DWI Appeal - Texas Jury Instruction on Refusals Flawed

In Galinas v. State of Texas, Not Reported in S.W.3d, 2011 WL 2420858 (Tex.App.-El Paso), the defendant was stopped because he allegedly had a red light illuminating his rear license plate (the law requires white) and because he failed to signal while exiting a private driveway onto a public road. With regard to the light above the plate, the videotape of the stop showed that the light above the plate was actually white, as required by law. Trooper Marquez stated that at the time of the traffic stop, he believed Appellant's failure to signal out of the private driveway constituted a traffic violation. It was ultimately determined that the officer incorrectly believed that Texas law required the use of a signal while turning from a private driveway. He also stopped the vehicle because of a red license plate light. After the traffic stop, Marquez noticed that there was also a white light illuminating the license plate. At the time of the stop, he saw only the red light. A white light illuminating a license plate must be visible from at least fifty feet. With regard to the license plate light, he could not tell whether the light was “white”; he could only tell that it was “faint.” The trial court denied the motion to suppress.
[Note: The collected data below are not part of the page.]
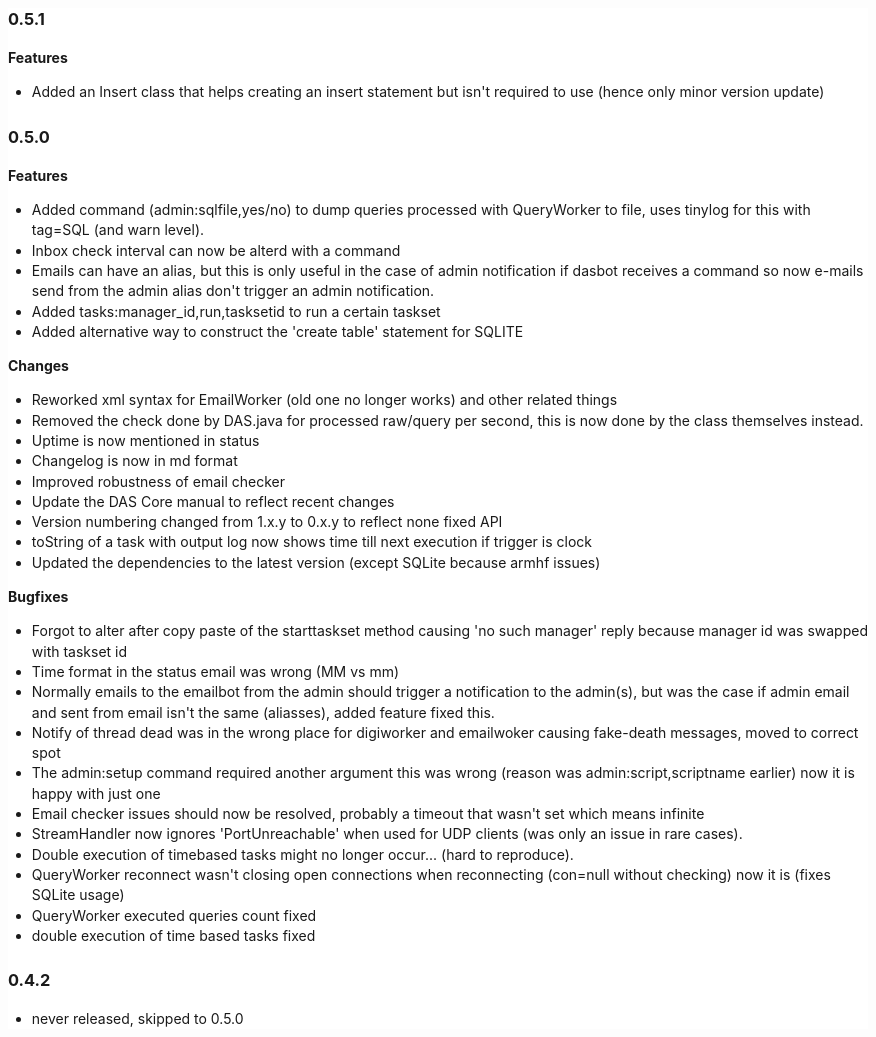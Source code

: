 ### 0.5.1
**Features**
- Added an Insert class that helps creating an insert statement but isn't required to use (hence only minor version update)

### 0.5.0
**Features**
- Added command (admin:sqlfile,yes/no) to dump queries processed with QueryWorker to file, uses tinylog for this with tag=SQL (and warn level).  
- Inbox check interval can now be alterd with a command  
- Emails can have an alias, but this is only useful in the case of admin notification if dasbot receives a command so now e-mails send from the admin alias don't trigger an admin notification.
- Added tasks:manager_id,run,tasksetid to run a certain taskset
- Added alternative way to construct the 'create table' statement for SQLITE

**Changes**
- Reworked xml syntax for EmailWorker (old one no longer works) and other related things
- Removed the check done by DAS.java for processed raw/query per second, this is now done by the class themselves instead.
- Uptime is now mentioned in status
- Changelog is now in md format
- Improved robustness of email checker
- Update the DAS Core manual to reflect recent changes
- Version numbering changed from 1.x.y to 0.x.y to reflect none fixed API
- toString of a task with output log now shows time till next execution if trigger is clock
- Updated the dependencies to the latest version (except SQLite because armhf issues)

**Bugfixes**
- Forgot to alter after copy paste of the starttaskset method causing 'no such manager' reply because manager id was swapped with taskset id
- Time format in the status email was wrong (MM vs mm)
- Normally emails to the emailbot from the admin should trigger a notification to the admin(s), but was the case if admin email and sent from email isn't the same (aliasses), added feature fixed this.
- Notify of thread dead was in the wrong place for digiworker and emailwoker causing fake-death messages, moved to correct spot
- The admin:setup command required another argument this was wrong (reason was admin:script,scriptname earlier) now it is happy with just one
- Email checker issues should now be resolved, probably a timeout that wasn't set which means infinite
- StreamHandler now ignores 'PortUnreachable' when used for UDP clients (was only an issue in rare cases).
- Double execution of timebased tasks might no longer occur... (hard to reproduce).
- QueryWorker reconnect wasn't closing open connections when reconnecting (con=null without checking) now it is (fixes SQLite usage)
- QueryWorker executed queries count fixed
- double execution of time based tasks fixed

### 0.4.2
- never released, skipped to 0.5.0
In Texas, apparently the jury is also instructed to decide whether a stop was illegal and whether evidence should therefore be suppressed. The defendant on appeal complained that the trial court abused its discretion in failing to give the requested suppression instruction to the jury (which admittedly correctly stated Texas law):



"If you the jury find that Trooper Diego Marquez illegally stopped the defendant on February 16, 2007, or have any reasonable doubt thereof, you are instructed to exclude all evidence obtained by the trooper from and after the illegal stop from—during your deliberations."
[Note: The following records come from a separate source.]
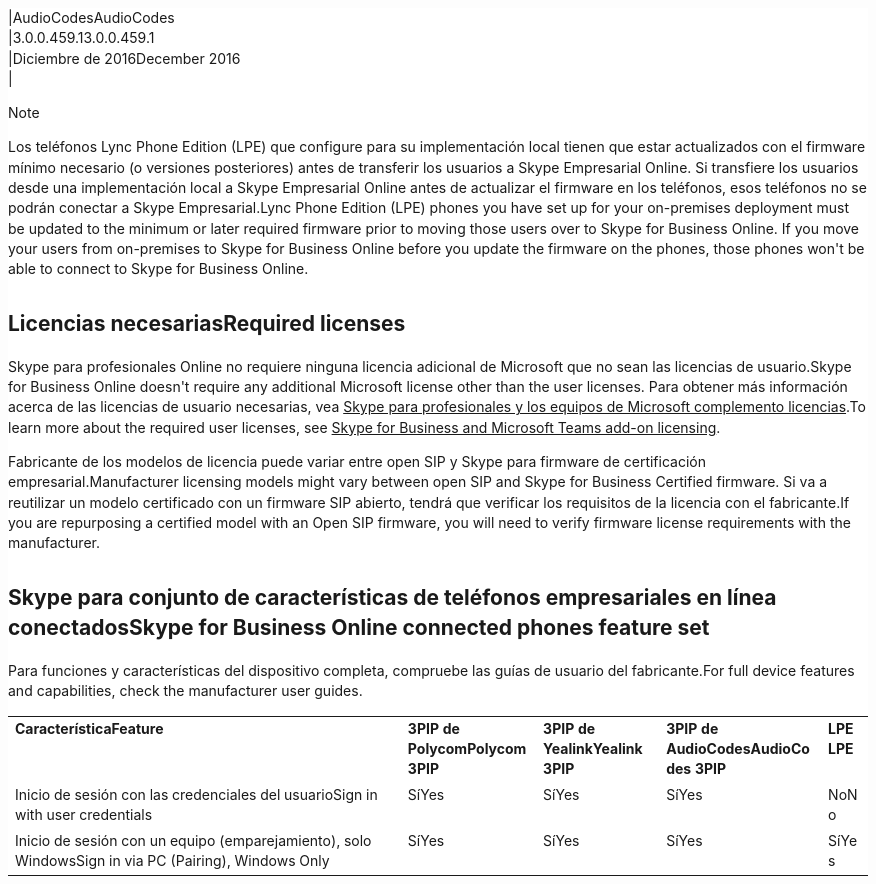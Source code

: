 |<span data-ttu-id="d883c-144">AudioCodes</span><span class="sxs-lookup"><span data-stu-id="d883c-144">AudioCodes</span></span>  <br/> |<span data-ttu-id="d883c-145">3.0.0.459.1</span><span class="sxs-lookup"><span data-stu-id="d883c-145">3.0.0.459.1</span></span>  <br/> |<span data-ttu-id="d883c-146">Diciembre de 2016</span><span class="sxs-lookup"><span data-stu-id="d883c-146">December 2016</span></span>  <br/> |
   
> [!NOTE]
<span data-ttu-id="d883c-p105">Los teléfonos Lync Phone Edition (LPE) que configure para su implementación local tienen que estar actualizados con el firmware mínimo necesario (o versiones posteriores) antes de transferir los usuarios a Skype Empresarial Online. Si transfiere los usuarios desde una implementación local a Skype Empresarial Online antes de actualizar el firmware en los teléfonos, esos teléfonos no se podrán conectar a Skype Empresarial.</span><span class="sxs-lookup"><span data-stu-id="d883c-p105">Lync Phone Edition (LPE) phones you have set up for your on-premises deployment must be updated to the minimum or later required firmware prior to moving those users over to Skype for Business Online. If you move your users from on-premises to Skype for Business Online before you update the firmware on the phones, those phones won't be able to connect to Skype for Business Online.</span></span> 
  
## <a name="required-licenses"></a><span data-ttu-id="d883c-149">Licencias necesarias</span><span class="sxs-lookup"><span data-stu-id="d883c-149">Required licenses</span></span>

<span data-ttu-id="d883c-150">Skype para profesionales Online no requiere ninguna licencia adicional de Microsoft que no sean las licencias de usuario.</span><span class="sxs-lookup"><span data-stu-id="d883c-150">Skype for Business Online doesn't require any additional Microsoft license other than the user licenses.</span></span> <span data-ttu-id="d883c-151">Para obtener más información acerca de las licencias de usuario necesarias, vea [Skype para profesionales y los equipos de Microsoft complemento licencias](../../skype-for-business-and-microsoft-teams-add-on-licensing/skype-for-business-and-microsoft-teams-add-on-licensing.md).</span><span class="sxs-lookup"><span data-stu-id="d883c-151">To learn more about the required user licenses, see [Skype for Business and Microsoft Teams add-on licensing](../../skype-for-business-and-microsoft-teams-add-on-licensing/skype-for-business-and-microsoft-teams-add-on-licensing.md).</span></span>
  
<span data-ttu-id="d883c-152">Fabricante de los modelos de licencia puede variar entre open SIP y Skype para firmware de certificación empresarial.</span><span class="sxs-lookup"><span data-stu-id="d883c-152">Manufacturer licensing models might vary between open SIP and Skype for Business Certified firmware.</span></span> <span data-ttu-id="d883c-153">Si va a reutilizar un modelo certificado con un firmware SIP abierto, tendrá que verificar los requisitos de la licencia con el fabricante.</span><span class="sxs-lookup"><span data-stu-id="d883c-153">If you are repurposing a certified model with an Open SIP firmware, you will need to verify firmware license requirements with the manufacturer.</span></span>
  
## <a name="skype-for-business-online-connected-phones-feature-set"></a><span data-ttu-id="d883c-154">Skype para conjunto de características de teléfonos empresariales en línea conectados</span><span class="sxs-lookup"><span data-stu-id="d883c-154">Skype for Business Online connected phones feature set</span></span>

<span data-ttu-id="d883c-155">Para funciones y características del dispositivo completa, compruebe las guías de usuario del fabricante.</span><span class="sxs-lookup"><span data-stu-id="d883c-155">For full device features and capabilities, check the manufacturer user guides.</span></span>
  
||||||
|:-----|:-----|:-----|:-----|:-----|
|<span data-ttu-id="d883c-156">**Característica**</span><span class="sxs-lookup"><span data-stu-id="d883c-156">**Feature**</span></span> <br/> |<span data-ttu-id="d883c-157">**3PIP de Polycom**</span><span class="sxs-lookup"><span data-stu-id="d883c-157">**Polycom 3PIP**</span></span> <br/> |<span data-ttu-id="d883c-158">**3PIP de Yealink**</span><span class="sxs-lookup"><span data-stu-id="d883c-158">**Yealink 3PIP**</span></span> <br/> |<span data-ttu-id="d883c-159">**3PIP de AudioCodes**</span><span class="sxs-lookup"><span data-stu-id="d883c-159">**AudioCodes 3PIP**</span></span> <br/> |<span data-ttu-id="d883c-160">**LPE**</span><span class="sxs-lookup"><span data-stu-id="d883c-160">**LPE**</span></span> <br/> |
|<span data-ttu-id="d883c-161">Inicio de sesión con las credenciales del usuario</span><span class="sxs-lookup"><span data-stu-id="d883c-161">Sign in with user credentials</span></span>  <br/> |<span data-ttu-id="d883c-162">Sí</span><span class="sxs-lookup"><span data-stu-id="d883c-162">Yes</span></span>  <br/> |<span data-ttu-id="d883c-163">Sí</span><span class="sxs-lookup"><span data-stu-id="d883c-163">Yes</span></span>  <br/> |<span data-ttu-id="d883c-164">Sí</span><span class="sxs-lookup"><span data-stu-id="d883c-164">Yes</span></span>  <br/> |<span data-ttu-id="d883c-165">No</span><span class="sxs-lookup"><span data-stu-id="d883c-165">No</span></span>  <br/> |
|<span data-ttu-id="d883c-166">Inicio de sesión con un equipo (emparejamiento), solo Windows</span><span class="sxs-lookup"><span data-stu-id="d883c-166">Sign in via PC (Pairing), Windows Only</span></span>  <br/> |<span data-ttu-id="d883c-167">Sí</span><span class="sxs-lookup"><span data-stu-id="d883c-167">Yes</span></span>  <br/> |<span data-ttu-id="d883c-168">Sí</span><span class="sxs-lookup"><span data-stu-id="d883c-168">Yes</span></span>  <br/> |<span data-ttu-id="d883c-169">Sí</span><span class="sxs-lookup"><span data-stu-id="d883c-169">Yes</span></span>  <br/> |<span data-ttu-id="d883c-170">Sí</span><span class="sxs-lookup"><span data-stu-id="d883c-170">Yes</span></span>  <br/> |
Instead, the jury was wrongfully instructed to the opposite:



"...if you find from the evidence that on the occasion in question the Defendant, JAMES HENRY GELINAS, was driving his vehicle on a public road immediately preceding his stop and detention by the officer and you find from the evidence that his vehicle failed to comply with the Texas Transportation Code Provision, which requires a white light to illuminate the vehicle's license plate or you have a reasonable doubt thereof, then such stopping of the accused would be illegal and, if you find the facts so to be, or if you have a reasonable doubt thereof, you will disregard this testimony of Trooper Marquez relative to his stopping the defendant and his conclusions drawn as a result thereof, and you will not consider such evidence for any purpose whatsoever."



The State argued on appeal that, even though the jury instruction was wrong, the arguments of counsel corrected the defect. In rejecting that argument, the court wrote:



"The Hutch majority quickly rejected the contention that legal arguments could cure charge error:



The United States Supreme Court, when faced with the assertion that a prosecutor's argument on a presumption of innocence cures a jury charge deficient in that instruction, wrote ‘arguments of counsel cannot substitute for instructions by the court.’ [Citation deleted]. And, we have similarly noted that ‘jury argument is not a substitute for a proper jury charge.’


Id. at 173–74. The majority then recognized that because the application paragraph was so flawed as to charge the jury on the opposite of what the law actually provides and because the legality of the stop was a hotly contested issue, the error could not be cured by jury arguments. Id. at 174. Because the error vitally affected Hutch's defensive theory, the court reversed and remanded.

The right to a trial by jury in criminal matters is among those fundamental rights guaranteed by our Constitutions. In order to effectuate this valuable right, there is a minimal requirement that the instructions to the jury not be exactly opposite of what the law actually is."



Due to the error, the appeals court reversed and remanded for a new trial.